Application of uniquenessRule

In order to apply the uniquenessRule to the saving or updating of an MDR, we must store the values of the properties in each DomainEntryEntity.  To support this, we will add a column to md_domains_entries called uniqueness_values to store the values as comma-separated values.

Table 2 - Example Domain Entries (data from md_domains_entries)

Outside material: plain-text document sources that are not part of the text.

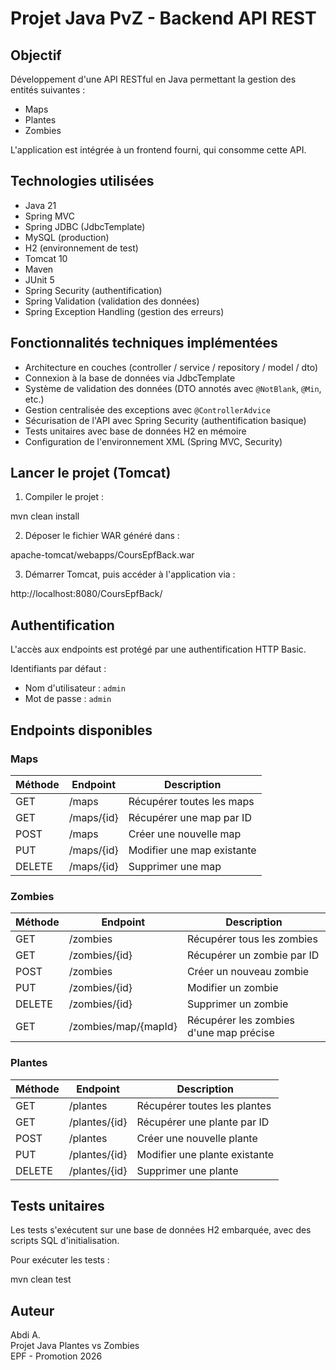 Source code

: # Projet Java PvZ - Backend API REST

## Objectif

Développement d'une API RESTful en Java permettant la gestion des entités suivantes :

- Maps
- Plantes
- Zombies

L'application est intégrée à un frontend fourni, qui consomme cette API.

## Technologies utilisées

- Java 21
- Spring MVC
- Spring JDBC (JdbcTemplate)
- MySQL (production)
- H2 (environnement de test)
- Tomcat 10
- Maven
- JUnit 5
- Spring Security (authentification)
- Spring Validation (validation des données)
- Spring Exception Handling (gestion des erreurs)

## Fonctionnalités techniques implémentées

- Architecture en couches (controller / service / repository / model / dto)
- Connexion à la base de données via JdbcTemplate
- Système de validation des données (DTO annotés avec `@NotBlank`, `@Min`, etc.)
- Gestion centralisée des exceptions avec `@ControllerAdvice`
- Sécurisation de l'API avec Spring Security (authentification basique)
- Tests unitaires avec base de données H2 en mémoire
- Configuration de l'environnement XML (Spring MVC, Security)

## Lancer le projet (Tomcat)

1. Compiler le projet :

mvn clean install

2. Déposer le fichier WAR généré dans :

apache-tomcat/webapps/CoursEpfBack.war


3. Démarrer Tomcat, puis accéder à l'application via :

http://localhost:8080/CoursEpfBack/


## Authentification

L'accès aux endpoints est protégé par une authentification HTTP Basic.

Identifiants par défaut :

- Nom d'utilisateur : `admin`
- Mot de passe : `admin`

## Endpoints disponibles

### Maps

| Méthode | Endpoint   | Description               |
| ------- | ---------- | ------------------------- |
| GET     | /maps      | Récupérer toutes les maps |
| GET     | /maps/{id} | Récupérer une map par ID  |
| POST    | /maps      | Créer une nouvelle map    |
| PUT     | /maps/{id} | Modifier une map existante|
| DELETE  | /maps/{id} | Supprimer une map         |

### Zombies

| Méthode | Endpoint       | Description                             |
| ------- | -------------- | --------------------------------------- |
| GET     | /zombies       | Récupérer tous les zombies              |
| GET     | /zombies/{id}  | Récupérer un zombie par ID              |
| POST    | /zombies       | Créer un nouveau zombie                 |
| PUT     | /zombies/{id}  | Modifier un zombie                      |
| DELETE  | /zombies/{id}  | Supprimer un zombie                     |
| GET     | /zombies/map/{mapId} | Récupérer les zombies d'une map précise |

### Plantes

| Méthode | Endpoint       | Description                  |
| ------- | -------------- | ---------------------------- |
| GET     | /plantes       | Récupérer toutes les plantes |
| GET     | /plantes/{id}  | Récupérer une plante par ID  |
| POST    | /plantes       | Créer une nouvelle plante    |
| PUT     | /plantes/{id}  | Modifier une plante existante|
| DELETE  | /plantes/{id}  | Supprimer une plante         |

## Tests unitaires

Les tests s'exécutent sur une base de données H2 embarquée, avec des scripts SQL d'initialisation.

Pour exécuter les tests :

mvn clean test


## Auteur

Abdi A.  
Projet Java Plantes vs Zombies  
EPF - Promotion 2026

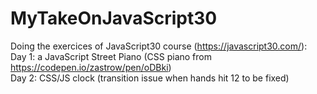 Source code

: # MyTakeOnJavaScript30

Doing the exercices of JavaScript30 course (https://javascript30.com/): </br>
Day 1: a JavaScript Street Piano (CSS piano from https://codepen.io/zastrow/pen/oDBki)</br>
Day 2: CSS/JS clock (transition issue when hands hit 12 to be fixed)</br>

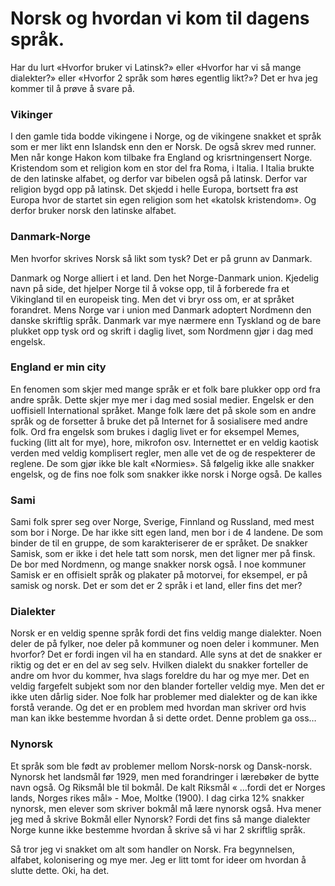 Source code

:   

# Norsk og hvordan vi kom til dagens språk.<span class="Apple-converted-space"> </span>

Har du lurt «Hvorfor bruker vi Latinsk?» eller «Hvorfor har vi så mange dialekter?» eller «Hvorfor 2 språk som høres egentlig likt?»? Det er hva jeg kommer til å prøve å svare på.<span class="Apple-converted-space"> </span>

### Vikinger

I den gamle tida bodde vikingene i Norge, og de vikingene snakket et språk som er mer likt enn Islandsk enn den er Norsk. De også skrev med runner. Men når konge Hakon kom tilbake fra England og krisrtningensert Norge. Kristendom som et religion kom en stor del fra Roma, i Italia. I Italia brukte de den latinske alfabet, og derfor var bibelen også på latinsk. Derfor var religion bygd opp på latinsk. Det skjedd i helle Europa, bortsett fra øst Europa hvor de startet sin egen religion som het «katolsk kristendom». Og derfor bruker norsk den latinske alfabet.<span class="Apple-converted-space"> </span>

### Danmark-Norge

Men hvorfor skrives Norsk så likt som tysk? Det er på grunn av Danmark.<span class="Apple-converted-space"> </span>

Danmark og Norge alliert i et land. Den het Norge-Danmark union. Kjedelig navn på side, det hjelper Norge til å vokse opp, til å forberede fra et Vikingland til en europeisk ting. Men det vi bryr oss om, er at språket forandret. Mens Norge var i union med Danmark adoptert Nordmenn den danske skriftlig språk. Danmark var mye nærmere enn Tyskland og de bare plukket opp tysk ord og skrift i daglig livet, som Nordmenn gjør i dag med engelsk.<span class="Apple-converted-space"> </span>

### England er min city

En fenomen som skjer med mange språk er et folk bare plukker opp ord fra andre språk. Dette skjer mye mer i dag med sosial medier. Engelsk er den uoffisiell International språket. Mange folk lære det på skole som en andre språk og de forsetter å bruke det på Internet for å sosialisere med andre folk. Ord fra engelsk som brukes i daglig livet er for eksempel Memes, fucking (litt alt for mye), hore, mikrofon osv. Internettet er en veldig kaotisk verden med veldig komplisert regler, men alle vet de og de respekterer de reglene. De som gjør ikke ble kalt «Normies». Så følgelig ikke alle snakker engelsk, og de fins noe folk som snakker ikke norsk i Norge også. De kalles

### Sami

Sami folk sprer seg over Norge, Sverige, Finnland og Russland, med mest som bor i Norge. De har ikke sitt egen land, men bor i de 4 landene. De som binder de til en gruppe, de som karakteriserer de er språket. De snakker Samisk, som er ikke i det hele tatt som norsk, men det ligner mer på finsk. De bor med Nordmenn, og mange snakker norsk også. I noe kommuner Samisk er en offisielt språk og plakater på motorvei, for eksempel, er på samisk og norsk. Det er som det er 2 språk i et land, eller fins det mer?

### Dialekter

Norsk er en veldig spenne språk fordi det fins veldig mange dialekter. Noen deler de på fylker, noe deler på kommuner og noen deler i kommuner. Men hvorfor? Det er fordi ingen vil ha en standard. Alle syns at det de snakker er riktig og det er en del av seg selv. Hvilken dialekt du snakker forteller de andre om hvor du kommer, hva slags foreldre du har og mye mer. Det en veldig fargefelt subjekt som nor den blander forteller veldig mye. Men det er ikke uten dårlig sider. Noe folk har problemer med dialekter og de kan ikke forstå verande. Og det er en problem med hvordan man skriver ord hvis man kan ikke bestemme hvordan å si dette ordet. Denne problem ga oss…

### Nynorsk

Et språk som ble født av problemer mellom Norsk-norsk og Dansk-norsk. Nynorsk het landsmål før 1929, men med forandringer i lærebøker de bytte navn også. Og Riksmål ble til bokmål. De kalt Riksmål « …fordi det er Norges lands, Norges rikes mål» - Moe, Moltke (1900). I dag cirka 12% snakker nynorsk, men elever som skriver bokmål må lære nynorsk også. Hva mener jeg med å skrive Bokmål eller Nynorsk? Fordi det fins så mange dialekter Norge kunne ikke bestemme hvordan å skrive så vi har 2 skriftlig språk.<span class="Apple-converted-space"> </span>

Så tror jeg vi snakket om alt som handler on Norsk. Fra begynnelsen, alfabet, kolonisering og mye mer. Jeg er litt tomt for ideer om hvordan å slutte dette. Oki, ha det.<span class="Apple-converted-space"> </span> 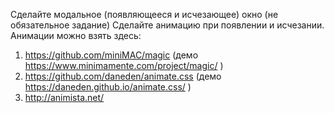 Сделайте модальное (появляющееся и исчезающее) окно
(не обязательное задание) Сделайте анимацию при появлении и исчезании. Анимации можно взять здесь:

1. https://github.com/miniMAC/magic (демо https://www.minimamente.com/project/magic/ )
2. https://github.com/daneden/animate.css (демо https://daneden.github.io/animate.css/ )
3. http://animista.net/ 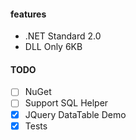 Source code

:#### features
- .NET Standard 2.0
- DLL Only 6KB

#### TODO
- [ ] NuGet
- [ ] Support SQL Helper
- [X] JQuery DataTable Demo
- [X] Tests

idmd_domainsversion...uniqueness_values
111..joe,blow,abc1111
211..angie,davis,abc1234
...



Notice that the values are saved in all lowercase.  I would expect us to have 2 indexes on this column, one that is lower() and one that is not, so that if they are using case insensitive uniqueness, we can use the lower index which should be faster.  So, the query we would use for duplicate detection in this case would look something like:

SELECT CASE WHEN EXISTS (SELECT id FROM md_domains_entries 
WHERE lower(uniqueness_values)=$1
AND md_domains=$2
AND version=$3
)
THEN CAST (1 AS BIT)
ELSE CAST (0 AS BIT)
END;

This will return 1 if a duplicate exists, at which point we can fail the operation, otherwise allow the save/update.  

Implementation - v2

Proposed: Use Drools.  The idea would be to hopefully store the rule in the same column of md_domains, and infer based on formatting whether the domain uses v1 or v2 duplicate detection.  Obviously, since a rules engine would provide a lot more power, it would come at a cost.  Instead of simply querying the md_domains_entries table, we would probably have to store data for any columns referenced in the rule in md_domains_data_entries (even if MDM is a federated install).  And then we would have to load all the referenced data for all the entities and iterate over each one, executing the rule logic.  

Alternate Implementation Details

It was proposed to store the uniqueness_rules as "AND" separated rather than comma-separated, as it may match the Drools Rule Language (DRL) more closely.  But I think that DRL would represent and with &&.  So, we could &&, which I would prefer over the text AND mainly because it seems easier to handle.  There will eventually be a case where someone defines a domain with a property like "BAND_NAME" and it will throw off our parse, and we'll have to somehow escape "AND" found in property names, and it just ends up being more difficult with little benefit.